20	27 Sep 2019, 01:00:18	Afternoon Ride	Ride	1712	12.47	Tired by the end of the week
19	26 Sep 2019, 13:42:43	Morning Ride	Ride	2350	12.91	Detour around trucks at Jericho
18	26 Sep 2019, 00:13:33	Afternoon Ride	Ride	1860	12.52	raining
17	25 Sep 2019, 13:35:41	Morning Ride	Ride	2124	12.65	Stopped for photo of sunrise
16	25 Sep 2019, 00:07:21	Afternoon Ride	Ride	1775	12.10	Feeling really tired
15	24 Sep 2019, 13:41:24	Morning Ride	Ride	2321	12.68	Bike feeling much smoother
14	24 Sep 2019, 00:35:42	Afternoon Ride	Ride	2076	12.47	Oiled chain, bike feels smooth
13	23 Sep 2019, 13:50:41	Morning Ride	Ride	2462	12.68	Rested after the weekend!
12	20 Sep 2019, 01:02:05	Afternoon Ride	Ride	2961	12.81	Feeling good
11	19 Sep 2019, 13:52:09	Morning Ride	Ride	2090	12.59	Getting colder which is nice
10	19 Sep 2019, 00:30:01	Afternoon Ride	Ride	48062	12.48	Feeling good
9	18 Sep 2019, 00:15:52	Afternoon Ride	Ride	2101	12.48	Pumped up tires
8	18 Sep 2019, 13:49:53	Morning Ride	Ride	2903	14.57	Raining today
7	17 Sep 2019, 13:43:34	Morning Ride	Ride	2285	12.60	Raining
6	17 Sep 2019, 00:15:47	Afternoon Ride	Ride	1973	12.45	Legs feeling strong!
5	16 Sep 2019, 13:57:48	Morning Ride	Ride	2272	12.45	Rested after the weekend!
4	12 Sep 2019, 00:28:05	Afternoon Ride	Ride	1891	12.48	Tired by the end of the week
3	11 Sep 2019, 14:06:19	Morning Ride	Ride	2192	12.84	Stopped for photo of sunrise
2	11 Sep 2019, 00:23:50	Afternoon Ride	Ride	1863	12.52	Wet road but nice weather
1	10 Sep 2019, 13:52:18	Morning Ride	Ride	2531	13.03	rain
0	10 Sep 2019, 00:13:04	Afternoon Ride	Ride	2084	12.62	Rain

4. 왜 ndarray와 Series, DataFrame을 사용하나요?

이 시점에서 여러분은 왜 이렇게 다양한 데이터 구조가 필요한지 궁금해하실 것입니다. 음, 그것들은 모두 서로 다른 목적으로 사용되며 서로 다른 작업에 적합합니다. 예를 들면: - NumPy는 일반적으로 Pandas보다 빠르며 메모리를 덜 사용합니다. - 모든 Python 패키지가 NumPy 및 Pandas와 호환되는 것은 아닙니다. - 데이터에 레이블을 추가하는 함수이 유용할 수 있습니다(예: 시계열의 경우). - NumPy와 Pandas에는 서로 다른 내장 함수이 있습니다.

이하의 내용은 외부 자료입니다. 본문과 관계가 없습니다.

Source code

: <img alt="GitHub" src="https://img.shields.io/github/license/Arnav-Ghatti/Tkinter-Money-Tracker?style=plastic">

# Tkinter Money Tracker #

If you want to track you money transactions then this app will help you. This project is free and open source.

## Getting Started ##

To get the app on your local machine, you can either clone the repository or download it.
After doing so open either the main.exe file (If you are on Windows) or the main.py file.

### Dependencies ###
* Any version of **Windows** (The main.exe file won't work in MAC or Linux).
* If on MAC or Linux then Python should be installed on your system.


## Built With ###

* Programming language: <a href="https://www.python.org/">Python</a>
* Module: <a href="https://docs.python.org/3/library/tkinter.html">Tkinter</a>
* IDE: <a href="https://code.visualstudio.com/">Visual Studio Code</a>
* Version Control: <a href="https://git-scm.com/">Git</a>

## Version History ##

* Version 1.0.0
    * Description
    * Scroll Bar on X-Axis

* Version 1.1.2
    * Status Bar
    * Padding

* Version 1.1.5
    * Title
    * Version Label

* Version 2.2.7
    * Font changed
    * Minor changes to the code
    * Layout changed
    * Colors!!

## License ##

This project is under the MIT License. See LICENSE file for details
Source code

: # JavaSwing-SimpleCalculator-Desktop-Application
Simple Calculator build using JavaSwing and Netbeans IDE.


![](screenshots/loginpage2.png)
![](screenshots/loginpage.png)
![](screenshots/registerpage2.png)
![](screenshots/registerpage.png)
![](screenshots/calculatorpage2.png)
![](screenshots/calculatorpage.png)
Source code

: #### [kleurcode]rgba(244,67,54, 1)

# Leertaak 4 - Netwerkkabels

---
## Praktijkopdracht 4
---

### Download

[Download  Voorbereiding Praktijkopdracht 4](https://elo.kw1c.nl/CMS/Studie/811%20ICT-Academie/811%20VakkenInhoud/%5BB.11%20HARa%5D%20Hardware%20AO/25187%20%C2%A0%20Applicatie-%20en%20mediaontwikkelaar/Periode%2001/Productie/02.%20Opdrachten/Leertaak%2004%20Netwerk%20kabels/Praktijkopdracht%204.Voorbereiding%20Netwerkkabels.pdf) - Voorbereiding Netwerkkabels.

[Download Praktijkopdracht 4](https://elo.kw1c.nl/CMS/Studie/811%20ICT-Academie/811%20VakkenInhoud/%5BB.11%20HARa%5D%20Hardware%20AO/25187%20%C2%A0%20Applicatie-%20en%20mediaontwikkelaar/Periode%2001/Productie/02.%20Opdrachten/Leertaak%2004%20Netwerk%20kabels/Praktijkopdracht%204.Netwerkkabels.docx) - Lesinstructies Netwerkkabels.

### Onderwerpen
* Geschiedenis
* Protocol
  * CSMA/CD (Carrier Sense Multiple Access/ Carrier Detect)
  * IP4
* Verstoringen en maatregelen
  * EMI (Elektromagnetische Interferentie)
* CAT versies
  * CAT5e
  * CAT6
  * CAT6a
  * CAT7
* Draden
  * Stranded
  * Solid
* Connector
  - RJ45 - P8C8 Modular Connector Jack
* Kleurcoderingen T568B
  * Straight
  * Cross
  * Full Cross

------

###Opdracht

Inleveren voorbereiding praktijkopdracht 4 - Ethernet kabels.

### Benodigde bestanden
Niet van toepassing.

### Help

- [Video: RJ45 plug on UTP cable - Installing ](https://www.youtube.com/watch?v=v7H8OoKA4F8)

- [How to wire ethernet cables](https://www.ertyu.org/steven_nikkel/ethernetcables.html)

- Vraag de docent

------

내 조언: 귀하의 요구를 충족하는 가장 간단한 데이터 구조를 사용하십시오!

마지막으로 ndarray(np.array()) -> 시리즈(pd.series()) -> 데이터 프레임(pd.DataFrame())에서 이동하는 방법을 살펴보았습니다. 다른 방법으로도 갈 수 있다는 것을 기억하세요: df.to_numpy()를 사용하여 데이터 프레임/시리즈 -> ndarray.